Web Scraping Without Blocking With Undetected ChromeDriver

article feature image

Web scraping blocking can happen for different reasons, requiring attention to various details. But what about about simple tools that can avoid web scraping blocking?

In this article, we'll explain the Undetected ChromeDriver and how to use it to avoid web scraping blocking. Let's dive in!

What is the Undetected ChromeDriver?

The Undetected ChromeDriver is a modified Web Driver for Selenium. It mimics regular browsers' behavior by various techniques, such as:

  • Changing Selenium's variable names to appear as normal web browsers.
  • Randomizing User-Agent strings.
  • Adding randomized delays between sending requests or executing actions.
  • Maintaining cookies and sessions correctly while browsing a website.
  • Simulating mouse clicks and moves, which makes browsing behavior appear natural.
  • Allowing for adding proxies, which prevents IP blocking and rate limiting.
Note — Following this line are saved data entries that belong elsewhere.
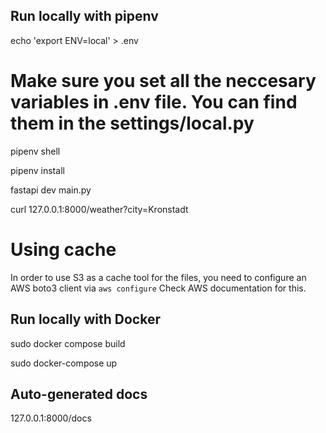 ## Run locally with pipenv

echo 'export ENV=local' > .env

# Make sure you set all the neccesary variables in .env file. You can find them in the settings/local.py

pipenv shell

pipenv install

fastapi dev main.py

curl 127.0.0.1:8000/weather?city=Kronstadt

# Using cache

In order to use S3 as a cache tool for the files, you need to configure an AWS boto3 client via `aws configure`
Check AWS documentation for this.

## Run locally with Docker

sudo docker compose build

sudo docker-compose up


## Auto-generated docs
127.0.0.1:8000/docs



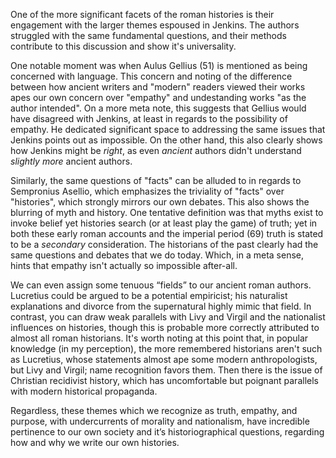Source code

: One of the more significant facets of the roman histories is their engagement with the larger themes espoused in Jenkins. The authors struggled with the same fundamental questions, and their methods contribute to this discussion and show it's universality.

One notable moment was when Aulus Gellius (51) is mentioned as being concerned with language. This concern and noting of the difference between how ancient writers and "modern" readers viewed their works apes our own concern over "empathy" and undestanding works "as the author intended".
On a more meta note, this suggests that Gellius would have disagreed with Jenkins, at least in regards to the possibility of empathy. He dedicated significant space to addressing the same issues that Jenkins points out as impossible. 
On the other hand, this also clearly shows how Jenkins might be *right*, as even *ancient* authors didn't understand *slightly more* ancient authors.

Similarly, the same questions of "facts" can be alluded to in regards to Sempronius Asellio, which emphasizes the triviality of "facts" over "histories", which strongly mirrors our own debates. 
This also shows the blurring of myth and history. One tentative definition was that myths exist to invoke belief yet histories search (or at least play the game) of truth; yet in both these early roman accounts and the imperial period (69) truth is stated to be a *secondary* consideration.
The historians of the past clearly had the same questions and debates that we do today. Which, in a meta sense, hints that empathy isn't actually so impossible after-all. 

We can even assign some tenuous “fields” to our ancient roman authors. Lucretius could be argued to be a potential empiricist; his naturalist explanations and divorce from the supernatural highly mimic that field. In contrast, you can draw weak parallels with Livy and Virgil and the nationalist influences on histories, though this is probable more correctly attributed to almost all roman historians.  It's worth noting at this point that, in popular knowledge (in my perception), the more remembered historians aren't such as Lucretius, whose statements almost ape some modern anthropologists, but Livy and Virgil; name recognition favors them. Then there is the issue of Christian recidivist history, which has uncomfortable but poignant parallels with modern historical propaganda. 

Regardless, these themes which we recognize as truth, empathy, and purpose, with undercurrents of morality and nationalism, have incredible pertinence to our own society and it’s historiographical questions, regarding how and why we write our own histories. 
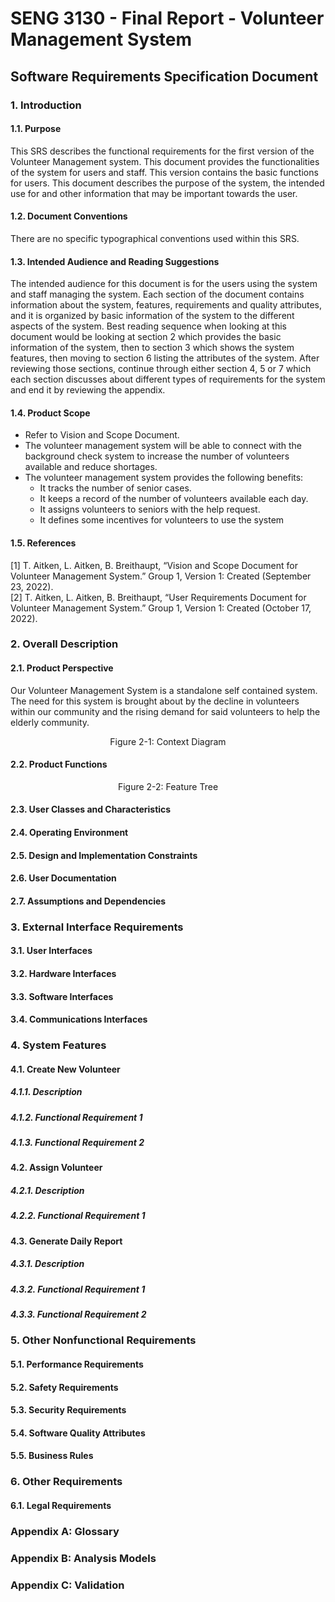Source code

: # SENG 3130 - Final Report - Volunteer Management System

## Software Requirements Specification Document
 
### 1. Introduction
#### 1.1. Purpose
This SRS describes the functional requirements for the first version of the Volunteer Management system. This document provides the functionalities of the system for users and staff. This version contains the basic functions for users. This document describes the purpose of the system, the intended use for and other information that may be important towards the user.

#### 1.2. Document Conventions
There are no specific typographical conventions used within this SRS.

#### 1.3. Intended Audience and Reading Suggestions
The intended audience for this document is for the users using the system and staff managing the system. Each section of the document contains information about the system, features, requirements and quality attributes, and it is organized by basic information of the system to the different aspects of the system. Best reading sequence when looking at this document would be looking at section 2 which provides the basic information of the system, then to section 3 which shows the system features, then moving to section 6 listing the attributes of the system. After reviewing those sections, continue through either section 4, 5 or 7 which each section discusses about different types of requirements for the system and end it by reviewing the appendix.

#### 1.4. Product Scope
* Refer to Vision and Scope Document.
* The volunteer management system will be able to connect with the background check system to increase the number of volunteers available and reduce shortages.
* The volunteer management system provides the following benefits:
   * It tracks the number of senior cases.
   * It keeps a record of the number of volunteers available each day.
   * It assigns volunteers to seniors with the help request.
   * It defines some incentives for volunteers to use the system

#### 1.5. References
[1] T. Aitken, L. Aitken, B. Breithaupt, “Vision and Scope Document for Volunteer Management System.” Group 1, Version 1: Created (September 23, 2022). </br>
[2] T. Aitken, L. Aitken, B. Breithaupt, “User Requirements Document for Volunteer Management System.” Group 1, Version 1: Created (October 17, 2022).


### 2. Overall Description
#### 2.1. Product Perspective
Our Volunteer Management System is a standalone self contained system. The need for this system is brought about by the decline in volunteers within our community and the rising demand for said volunteers to help the elderly community.

<div align="center"> Figure 2-1: Context Diagram </div>

#### 2.2. Product Functions
<div align="center"> Figure 2-2: Feature Tree </div>

#### 2.3. User Classes and Characteristics
#### 2.4. Operating Environment
#### 2.5. Design and Implementation Constraints
#### 2.6. User Documentation
#### 2.7. Assumptions and Dependencies

### 3. External Interface Requirements
#### 3.1. User Interfaces
#### 3.2. Hardware Interfaces
#### 3.3. Software Interfaces
#### 3.4. Communications Interfaces

### 4. System Features
#### 4.1. Create New Volunteer
##### 4.1.1. Description
##### 4.1.2. Functional Requirement 1
##### 4.1.3. Functional Requirement 2
#### 4.2. Assign Volunteer
##### 4.2.1. Description
##### 4.2.2. Functional Requirement 1
#### 4.3. Generate Daily Report
##### 4.3.1. Description
##### 4.3.2. Functional Requirement 1
##### 4.3.3. Functional Requirement 2

### 5. Other Nonfunctional Requirements
#### 5.1. Performance Requirements
#### 5.2. Safety Requirements
#### 5.3. Security Requirements
#### 5.4. Software Quality Attributes
#### 5.5. Business Rules

### 6. Other Requirements
#### 6.1. Legal Requirements

### Appendix A: Glossary
### Appendix B: Analysis Models
### Appendix C: Validation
The Undetected ChromeDriver uses the above techniques to avoid specific anti-scraping challenges, such as Cloudflare, Imperva and Datadome.
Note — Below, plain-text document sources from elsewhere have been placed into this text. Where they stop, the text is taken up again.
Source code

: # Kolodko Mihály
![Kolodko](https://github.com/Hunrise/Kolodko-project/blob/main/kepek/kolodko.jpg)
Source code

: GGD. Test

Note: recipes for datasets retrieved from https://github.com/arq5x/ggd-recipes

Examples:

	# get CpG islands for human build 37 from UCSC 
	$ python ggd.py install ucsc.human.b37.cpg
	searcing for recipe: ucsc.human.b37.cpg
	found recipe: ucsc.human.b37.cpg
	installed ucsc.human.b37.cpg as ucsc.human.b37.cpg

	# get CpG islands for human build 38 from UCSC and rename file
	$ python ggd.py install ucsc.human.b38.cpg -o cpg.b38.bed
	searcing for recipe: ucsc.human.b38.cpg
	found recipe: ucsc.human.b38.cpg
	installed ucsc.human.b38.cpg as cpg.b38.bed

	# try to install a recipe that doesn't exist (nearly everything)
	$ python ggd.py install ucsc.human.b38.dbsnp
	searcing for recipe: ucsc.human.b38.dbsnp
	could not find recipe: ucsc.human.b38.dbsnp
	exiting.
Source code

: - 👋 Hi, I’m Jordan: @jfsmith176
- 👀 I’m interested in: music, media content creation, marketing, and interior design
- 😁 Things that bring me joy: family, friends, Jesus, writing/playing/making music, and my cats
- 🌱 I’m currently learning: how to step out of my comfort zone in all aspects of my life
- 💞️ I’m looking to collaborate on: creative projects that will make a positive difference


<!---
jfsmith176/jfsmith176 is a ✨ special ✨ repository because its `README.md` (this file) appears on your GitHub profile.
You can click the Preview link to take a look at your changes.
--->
How to Scrape Without Getting Blocked? In-Depth Tutorial

Learn about web scraping blocking and how websites can recognize web scrapers as bots. You will also learn how to optimize your web scrapers to avoid web scraping blocking.
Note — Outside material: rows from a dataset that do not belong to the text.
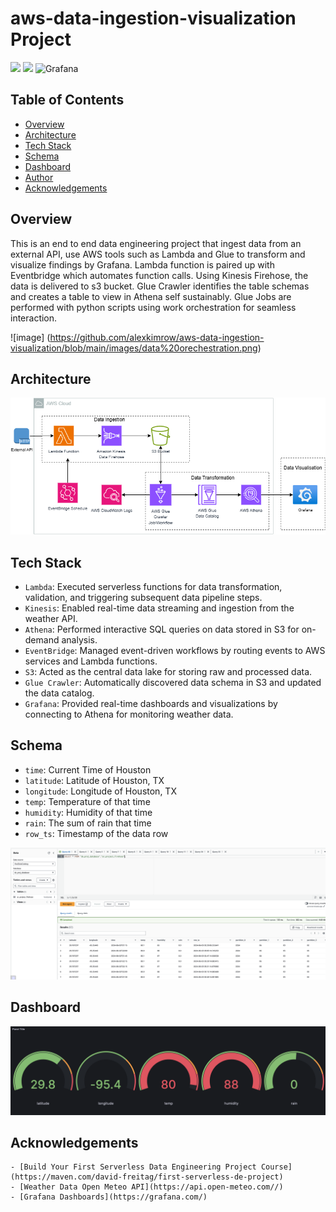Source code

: # aws-data-ingestion-visualization Project

![](https://img.shields.io/badge/Amazon_AWS-FF9900?style=for-the-badge&logo=amazonaws&logoColor=white) ![](https://img.shields.io/badge/Python-FFD43B?style=for-the-badge&logo=python&logoColor=blue) ![Grafana](https://img.shields.io/badge/grafana-%23F46800.svg?style=for-the-badge&logo=grafana&logoColor=white)




## Table of Contents
- [Overview](#overview)
- [Architecture](#architecture)
- [Tech Stack](#tech-stack)
- [Schema](#schema)
- [Dashboard](#dashboard)
- [Author](#author)
- [Acknowledgements](#acknowledgements)


## Overview
This is an end to end data engineering project that ingest data from an external API, use AWS tools such as Lambda and Glue to transform and visualize findings by Grafana.
Lambda function is paired up with Eventbridge which automates function calls.
Using Kinesis Firehose, the data is delivered to s3 bucket. Glue Crawler identifies the table schemas and creates a table to view in Athena self sustainably.
Glue Jobs are performed with python scripts using work orchestration for seamless interaction.

![image] (https://github.com/alexkimrow/aws-data-ingestion-visualization/blob/main/images/data%20orechestration.png)

## Architecture
![architecture_diagram](https://github.com/alexkimrow/aws-data-ingestion-visualization/blob/main/images/Project%20Architecutre%20Diagram.png)


## Tech Stack
- `Lambda`: Executed serverless functions for data transformation, validation, and triggering subsequent data pipeline steps.
- `Kinesis`: Enabled real-time data streaming and ingestion from the weather API.
- `Athena`: Performed interactive SQL queries on data stored in S3 for on-demand analysis.
- `EventBridge`: Managed event-driven workflows by routing events to AWS services and Lambda functions.
- `S3`: Acted as the central data lake for storing raw and processed data.
- `Glue Crawler`: Automatically discovered data schema in S3 and updated the data catalog.
- `Grafana`: Provided real-time dashboards and visualizations by connecting to Athena for monitoring weather data.

## Schema
- `time`: Current Time of Houston
- `latitude`: Latitude of Houston, TX
- `longitude`: Longitude of Houston, TX
- `temp`: Temperature of that time
- `humidity`: Humidity of that time
- `rain`: The sum of rain that time
- `row_ts`: Timestamp of the data row

![Athena Query](https://github.com/alexkimrow/aws-data-ingestion-visualization/blob/main/images/athena%20query.png)

## Dashboard
![Grafana Dashboard](https://github.com/alexkimrow/aws-data-ingestion-visualization/blob/main/images/visualization%20grafana.png)


## Acknowledgements

    - [Build Your First Serverless Data Engineering Project Course](https://maven.com/david-freitag/first-serverless-de-project)
    - [Weather Data Open Meteo API](https://api.open-meteo.com//)
    - [Grafana Dashboards](https://grafana.com/)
How to Scrape Without Getting Blocked? In-Depth Tutorial

Before proceeding to web scraping with Undetected ChromeDriver, let's install it.

Setup

In this Undetected ChromeDriver for web scraping guide, we'll use nowsecure.nl as our target website. Which uses Cloudflare to detect web scrapers. We'll use the Undetected ChromeDriver to bypass this protection. It can be installed using the pip terminal command:

pip install undetected-chromedriver

The above command will also install Selenium as it's used by the undetected-chromedriver under the hood.

How to Avoid Blocking using Undetected ChromeDriver?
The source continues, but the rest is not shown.